Un milieu humide ayant favorisé la conservation des fossiles
Il y a 15,9 millions d’années, le paysage d’Els Casots était radicalement différent de celui d’aujourd’hui. La région abritait une lagune peu profonde, entourée d’une forêt tropicale dense. Dans ce milieu aquatique, crocodiles, serpents, poissons et une grande variété de mammifères coexistaient. Les chercheurs estiment que la boue de la lagune a joué un rôle clé dans la préservation des fossiles : les cadavres s’y enfonçaient après la mort, limitant ainsi leur décomposition et permettant leur conservation jusqu’à leur découverte.
« La lagune fonctionnait comme un piège naturel pour les animaux », explique un porte-parole de l’équipe de fouille. « Les corps étaient rapidement recouverts de sédiments, ce qui a permis une conservation exceptionnelle des ossements. »
Une pièce du puzzle évolutif des amphicyonidés
Cette découverte s’ajoute à un ensemble de travaux visant à reconstituer l’organisation des communautés de grands carnivores du Miocène en péninsule Ibérique. Une étude antérieure, publiée dans la revue Palaeontology, avait analysé des sites plus récents, comme Los Valles de Fuentidueña (Ségovie) et Cerro de los Batallones (Madrid), où coexistaient plusieurs espèces de carnivores : chiens-ours, félins, hyènes et ours.
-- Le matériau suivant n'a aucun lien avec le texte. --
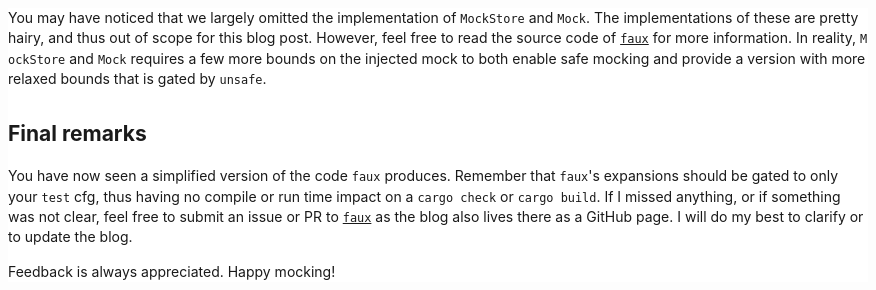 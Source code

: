 You may have noticed that we largely omitted the implementation of
`MockStore` and `Mock`. The implementations of these are pretty hairy,
and thus out of scope for this blog post. However, feel free to read
the source code of [`faux`] for more information. In reality,
`MockStore` and `Mock` requires a few more bounds on the injected mock
to both enable safe mocking and provide a version with more relaxed
bounds that is gated by `unsafe`.

## Final remarks

You have now seen a simplified version of the code `faux`
produces. Remember that `faux`'s expansions should be gated to only
your `test` cfg, thus having no compile or run time impact on a `cargo
check` or `cargo build`. If I missed anything, or if something was not
clear, feel free to submit an issue or PR to [`faux`] as the blog also
lives there as a GitHub page. I will do my best to clarify or to
update the blog.

Feedback is always appreciated. Happy mocking!

[release blog post]: ./release.html
[documentation]: https://docs.rs/faux/
[`faux`]: https://github.com/nrxus/faux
Grâce à l’analyse d’isotopes stables sur plus de 200 échantillons d’émail dentaire, les chercheurs ont pu déterminer avec précision le régime alimentaire de chaque espèce. Leurs travaux ont révélé une forte concurrence entre ces prédateurs, sauf pour certaines espèces comme les amphicyonidés ou les hyènes primitives, qui ciblaient des proies différentes dans des habitats plus ouverts.
Des stratégies de coexistence face à la compétition
L’étude isotopique, menée en collaboration avec l’Universidad Complutense de Madrid, a permis de reconstituer les habitudes alimentaires des animaux sans endommager les fossiles. « Il suffit d’extraire quelques milligrammes d’émail à l’aide d’une fraise de dentiste pour obtenir des résultats fiables », précise un chercheur impliqué dans l’étude. Cette méthode ouvre la voie à une analyse plus large des écosystèmes du Miocène, couvrant différentes périodes et régions.
Les résultats dessinent peu à peu un tableau détaillé de la façon dont la faune réagissait aux changements environnementaux de l’époque. À cette période, les forêts denses laissaient place à des paysages plus ouverts et arides. Certaines espèces ont su s’adapter à ces nouvelles conditions, tandis que d’autres ont disparu, incapables de rivaliser pour les ressources.
Pour l’ICP, cette découverte marque une avancée majeure dans la connaissance des carnivores du Miocène. « Els Casots reste un site clé pour comprendre l’évolution de ces animaux », souligne un paléontologue. « Nous prévoyons d’organiser de nouvelles campagnes de fouilles dans les années à venir pour compléter nos connaissances. »
Cette espèce a été baptisée en hommage au paléontologue catalan Salvador Moyà-Solà, figure majeure de la discipline en Espagne. Le nom générique, Paludocyon, fait référence à son adaptation probable à un milieu humide, « palus » signifiant « marais » en latin, et « cyon » désignant les chiens.